NLP is a subset of AI and uses ML/DL techniques.
In computer science, languages that humans use to communicate are called "natural languages". Examples include English, French, and Spanish. Early computers were designed to solve equations and process numbers. They were not meant to understand natural languages.
NLP is rooted in the theory of linguistics. Techniques from machine learning and deep neural networks have also been successfully applied to NLP problems. While many practical applications of NLP already exist, NLP has many unsolved problems.
Sentiment Analysis From product reviews or social media messages, the task is to figure out if the sentiment is positive, neutral or negative. This is useful for customer support, engineering and marketing departments.
Machine Translation: Suppose original content is published only in one language, machine translation can deliver this content to a wider readership. Tourists can use machine translation to communicate in a foreign country.
Question Answering: Given a question, an NLP engine leveraging a vast body of knowledge, can provide answers. This can help researchers and journalists.

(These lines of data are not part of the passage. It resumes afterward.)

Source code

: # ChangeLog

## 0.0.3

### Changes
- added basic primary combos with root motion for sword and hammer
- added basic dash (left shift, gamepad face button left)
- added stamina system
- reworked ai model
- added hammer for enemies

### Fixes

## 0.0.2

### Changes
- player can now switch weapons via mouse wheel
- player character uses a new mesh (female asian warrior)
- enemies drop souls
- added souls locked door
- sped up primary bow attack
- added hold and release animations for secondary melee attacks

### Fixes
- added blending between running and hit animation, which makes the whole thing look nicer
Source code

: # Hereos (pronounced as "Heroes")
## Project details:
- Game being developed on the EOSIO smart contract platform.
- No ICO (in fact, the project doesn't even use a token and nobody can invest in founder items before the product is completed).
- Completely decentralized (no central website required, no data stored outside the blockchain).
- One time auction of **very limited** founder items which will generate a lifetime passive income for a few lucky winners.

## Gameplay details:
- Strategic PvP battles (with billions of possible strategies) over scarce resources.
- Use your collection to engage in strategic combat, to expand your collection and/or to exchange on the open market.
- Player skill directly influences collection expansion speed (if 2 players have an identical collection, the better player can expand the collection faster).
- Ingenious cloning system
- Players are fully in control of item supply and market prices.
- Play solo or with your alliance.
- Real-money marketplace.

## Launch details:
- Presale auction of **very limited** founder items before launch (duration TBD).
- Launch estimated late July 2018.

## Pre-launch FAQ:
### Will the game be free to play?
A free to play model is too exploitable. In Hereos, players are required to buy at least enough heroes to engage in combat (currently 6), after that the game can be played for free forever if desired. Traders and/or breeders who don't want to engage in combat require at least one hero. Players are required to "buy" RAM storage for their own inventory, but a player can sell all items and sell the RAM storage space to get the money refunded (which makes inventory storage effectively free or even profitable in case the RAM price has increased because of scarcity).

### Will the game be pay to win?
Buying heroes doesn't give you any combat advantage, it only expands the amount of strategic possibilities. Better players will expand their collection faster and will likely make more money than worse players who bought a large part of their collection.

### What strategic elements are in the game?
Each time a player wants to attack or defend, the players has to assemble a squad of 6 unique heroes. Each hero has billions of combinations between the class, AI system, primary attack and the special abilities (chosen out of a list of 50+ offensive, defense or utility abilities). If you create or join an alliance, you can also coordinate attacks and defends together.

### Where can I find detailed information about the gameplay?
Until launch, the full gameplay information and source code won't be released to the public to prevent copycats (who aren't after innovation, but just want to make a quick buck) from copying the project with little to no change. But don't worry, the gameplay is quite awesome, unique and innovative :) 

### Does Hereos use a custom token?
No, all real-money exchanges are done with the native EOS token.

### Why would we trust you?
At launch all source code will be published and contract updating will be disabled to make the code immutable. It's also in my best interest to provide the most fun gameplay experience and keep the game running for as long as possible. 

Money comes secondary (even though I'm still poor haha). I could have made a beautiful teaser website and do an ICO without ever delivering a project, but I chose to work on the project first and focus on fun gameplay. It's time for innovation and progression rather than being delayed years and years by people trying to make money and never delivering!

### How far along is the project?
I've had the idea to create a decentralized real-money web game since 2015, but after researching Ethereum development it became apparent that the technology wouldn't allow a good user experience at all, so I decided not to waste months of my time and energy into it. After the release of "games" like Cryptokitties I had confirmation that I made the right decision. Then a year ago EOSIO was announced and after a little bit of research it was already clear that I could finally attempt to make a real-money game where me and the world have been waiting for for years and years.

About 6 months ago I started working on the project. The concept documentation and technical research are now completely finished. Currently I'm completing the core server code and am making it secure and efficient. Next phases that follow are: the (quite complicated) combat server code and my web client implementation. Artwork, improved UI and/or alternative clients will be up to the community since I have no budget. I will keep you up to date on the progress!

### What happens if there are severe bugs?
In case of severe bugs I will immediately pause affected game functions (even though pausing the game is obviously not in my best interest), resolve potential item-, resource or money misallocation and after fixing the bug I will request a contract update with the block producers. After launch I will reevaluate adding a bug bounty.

Whitepapers and reports can be written faster.
Text Summarization: NLP can be tasked to summarize a long essay or an entire book. It can provide a balanced summary of a story published at different websites with different points of view.
Text Classification: NLP can classify news stories by domain or detect email spam.

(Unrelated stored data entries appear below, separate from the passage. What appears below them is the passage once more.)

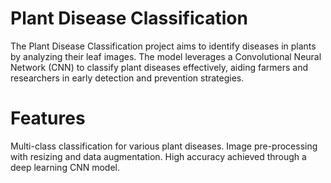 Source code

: # Plant Disease Classification
The Plant Disease Classification project aims to identify diseases in plants by analyzing their leaf images. The model leverages a Convolutional Neural Network (CNN) to classify plant diseases effectively, aiding farmers and researchers in early detection and prevention strategies.

# Features
Multi-class classification for various plant diseases.
Image pre-processing with resizing and data augmentation.
High accuracy achieved through a deep learning CNN model.
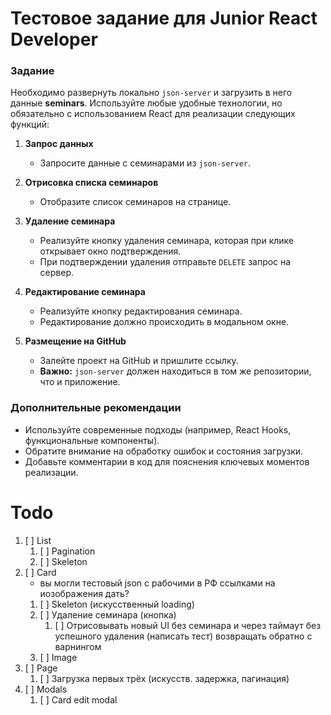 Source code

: # Тестовое задание для Junior React Developer

### Задание

Необходимо развернуть локально `json-server` и загрузить в него данные **seminars**. Используйте любые удобные технологии, но обязательно с использованием React для реализации следующих функций:

1. **Запрос данных**

   - Запросите данные с семинарами из `json-server`.

2. **Отрисовка списка семинаров**

   - Отобразите список семинаров на странице.

3. **Удаление семинара**

   - Реализуйте кнопку удаления семинара, которая при клике открывает окно подтверждения.
   - При подтверждении удаления отправьте `DELETE` запрос на сервер.

4. **Редактирование семинара**

   - Реализуйте кнопку редактирования семинара.
   - Редактирование должно происходить в модальном окне.

5. **Размещение на GitHub**
   - Залейте проект на GitHub и пришлите ссылку.
   - **Важно:** `json-server` должен находиться в том же репозитории, что и приложение.

### Дополнительные рекомендации

- Используйте современные подходы (например, React Hooks, функциональные компоненты).
- Обратите внимание на обработку ошибок и состояния загрузки.
- Добавьте комментарии в код для пояснения ключевых моментов реализации.

# Todo

1. [ ] List
   1. [ ] Pagination
   2. [ ] Skeleton
2. [ ] Card
   - вы могли тестовый json с рабочими в РФ ссылками на иозображения дать?
   1. [ ] Skeleton (искусственный loading)
   2. [ ] Удаление семинара (кнопка)
      1. [ ] Отрисовывать новый UI без семинара и через таймаут без успешного удаления (написать тест) возвращать обратно с варнингом
   3. [ ] Image
3. [ ] Page
   1. [ ] Загрузка первых трёх (искусств. задержка, пагинация)
4. [ ] Modals
   1. [ ] Card edit modal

Text-to-Speech: This is an essential aspect of voice assistants. Audiobooks can be created for the visually impaired. Public announcements can be made.
Speech Recognition: Opposite of text-to-speech, this creates a textual representation of speech.

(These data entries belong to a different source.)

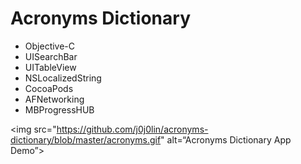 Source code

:# Acronyms Dictionary

- Objective-C
- UISearchBar
- UITableView
- NSLocalizedString 
- CocoaPods
- AFNetworking
- MBProgressHUB

<img src="https://github.com/j0j0lin/acronyms-dictionary/blob/master/acronyms.gif" alt=“Acronyms Dictionary App Demo”>
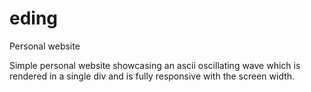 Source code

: # eding
Personal website

Simple personal website showcasing an ascii oscillating wave which is rendered in a single div and is fully responsive with the screen width.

NLP is broadly made of two parts:
Natural Language Understanding (NLU): This involves converting speech or text into useful representations on which analysis can be performed. The goal is to resolve ambiguities, obtain context and understand the meaning of what's being said. Some say NLP is about text parsing and syntactic processing while NLU is about semantic relationships and meaning. NLU tackles the complexities of language beyond the basic sentence structure.
Natural Language Generation (NLG): Given an internal representation, this involves selecting the right words, forming phrases and sentences. Sentences need to ordered so that information is conveyed correctly.